Terungkap Permasalahan Perdagangan Ikan Hias dan Karang di Bali. Apa itu?

 

Sejumlah pengelola usaha pemanfaatan koral dan ikan hias berdiskusi dengan stakeholder pemerintah terkait untuk memastikan keberlanjutan dari pengambilan alam maupun transplantasinya.

Diskusi ini memberikan ruang masing-masing pihak menyampaikan masalah dan tantangan yang dihadapi dari usaha pemanfaatan ini. Focus Group Discussion (FGD) yang dihelat Balai Pengelolaan Sumberdaya Pesisir dan Laut (BPSPL) Denpasar pada 25 September lalu ini menghasilkan sejumlah rumusan komitmen.

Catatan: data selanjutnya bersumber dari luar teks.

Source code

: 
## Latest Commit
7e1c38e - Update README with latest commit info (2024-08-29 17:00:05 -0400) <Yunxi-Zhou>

Disepakati, konservasi bertujuan untuk melindungi jenis ikan, mempertahankan keanekaragaman jenisnya, memelihara keseimbangan, kemantapan ekosistemnya serta memanfaatkan sumberdaya secara berkelanjutan. Kedua, pemerintah dan stakeholder berkomitmen menekan perdagangan ilegal karang hias sehingga perlu dikelola dengan menerapkan prinsip kehatihatian yang mendukung aspek ketelusuran (traceability), peraturan/perizinan (legality) dan keberlanjutan (sustainability).

(baca : Kenapa Penyelundupan Koral di Bali Marak Terjadi?)

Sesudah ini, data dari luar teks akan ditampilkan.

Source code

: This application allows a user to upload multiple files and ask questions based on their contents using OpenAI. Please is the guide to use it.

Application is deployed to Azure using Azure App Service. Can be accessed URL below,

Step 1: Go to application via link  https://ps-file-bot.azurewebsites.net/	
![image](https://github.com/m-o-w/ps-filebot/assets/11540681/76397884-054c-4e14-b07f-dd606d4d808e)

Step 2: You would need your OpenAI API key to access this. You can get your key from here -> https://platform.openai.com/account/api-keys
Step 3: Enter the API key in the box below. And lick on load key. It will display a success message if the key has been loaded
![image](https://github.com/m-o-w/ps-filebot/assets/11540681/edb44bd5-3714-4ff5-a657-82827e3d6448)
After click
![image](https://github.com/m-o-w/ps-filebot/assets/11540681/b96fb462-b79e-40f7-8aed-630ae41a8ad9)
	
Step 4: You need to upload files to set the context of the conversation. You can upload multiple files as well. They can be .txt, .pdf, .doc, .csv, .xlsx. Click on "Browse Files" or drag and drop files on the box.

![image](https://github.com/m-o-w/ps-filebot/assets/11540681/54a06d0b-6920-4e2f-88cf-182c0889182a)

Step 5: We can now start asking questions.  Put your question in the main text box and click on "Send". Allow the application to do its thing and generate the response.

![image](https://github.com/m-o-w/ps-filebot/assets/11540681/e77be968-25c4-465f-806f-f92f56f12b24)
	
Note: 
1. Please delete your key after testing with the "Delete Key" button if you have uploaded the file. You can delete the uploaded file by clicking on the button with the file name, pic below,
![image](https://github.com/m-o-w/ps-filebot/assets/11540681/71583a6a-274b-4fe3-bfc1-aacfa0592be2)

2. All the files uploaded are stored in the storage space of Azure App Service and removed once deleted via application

Ketiga, para pelaku usaha pemanfaat karang berkomitmen dalam rehabilitasi/restoking karang di alam sebanyak 10% dari stok kepemilikan karangnya. Keempat, BPSPL Denpasar mengkoordinasikan penentuan lokasi untuk pelaksanaan restoking di alam bekerjasama dengan Asosiasi Koral, Kerang dan Ikan Hias Indonesia (AKKII).

Kelima, monitoring dan pengawasan bersama secara periodik akan dilakukan oleh instansi yang membidangi yaitu Kepolisian Perairan, Pangkalan PSDKP Benoa, dan BKSDA Bali. Keenam, para pelaku usaha karang hias menyepakati penggunaan sarana transportasi yang legal dari perusahaan yang bersangkutan, pengemudi dan kendaraan terdaftar dalam dokumen perjalanan.

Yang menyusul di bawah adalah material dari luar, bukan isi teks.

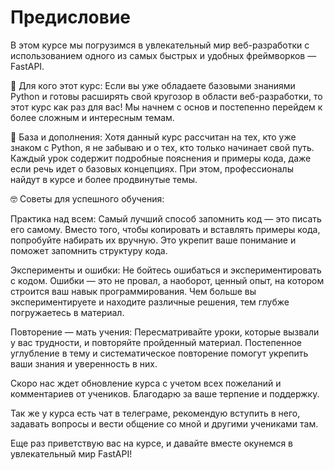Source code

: # Предисловие

В этом курсе мы погрузимся в увлекательный мир веб-разработки с использованием одного из самых быстрых и удобных фреймворков — FastAPI.

🎯 Для кого этот курс: Если вы уже обладаете базовыми знаниями Python и готовы расширять свой кругозор в области веб-разработки, то этот курс как раз для вас! Мы начнем с основ и постепенно перейдем к более сложным и интересным темам.

🧠 База и дополнения: Хотя данный курс рассчитан на тех, кто уже знаком с Python, я не забываю и о тех, кто только начинает свой путь. Каждый урок содержит подробные пояснения и примеры кода, даже если речь идет о базовых концепциях. При этом, профессионалы найдут в курсе и более продвинутые темы.

🤓 Советы для успешного обучения:

Практика над всем: Самый лучший способ запомнить код — это писать его самому. Вместо того, чтобы копировать и вставлять примеры кода, попробуйте набирать их вручную. Это укрепит ваше понимание и поможет запомнить структуру кода.

Эксперименты и ошибки: Не бойтесь ошибаться и экспериментировать с кодом. Ошибки — это не провал, а наоборот, ценный опыт, на котором строится ваш навык программирования. Чем больше вы экспериментируете и находите различные решения, тем глубже погружаетесь в материал.

Повторение — мать учения: Пересматривайте уроки, которые вызвали у вас трудности, и повторяйте пройденный материал. Постепенное углубление в тему и систематическое повторение помогут укрепить ваши знания и уверенность в них.

Скоро нас ждет обновление курса с учетом всех пожеланий и комментариев от учеников. Благодарю за ваше терпение и поддержку.

 Так же у курса есть чат в телеграме, рекомендую вступить в него, задавать вопросы и вести общение со мной и другими учениками там.

Еще раз приветствую вас на курсе, и давайте вместе окунемся в увлекательный мир FastAPI!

Ketujuh, para pelaku usaha sepakat untuk tidak bekerjasama dengan pelaku usaha yang tidak memiliki ijin pemanfaatan karang hias. Termasuk bekerjasama untuk melaporkan apabila terdapat indikasi pemanfaatan illegal karang hias kepada BKSDA Bali. Terakhir, diperlukan bimbingan teknis tentang pengenalan jenis-jenis karang kepada stakeholder yang berkaitan dengan pemanfaatan karang hias oleh LIPI dan didukung oleh AKKI.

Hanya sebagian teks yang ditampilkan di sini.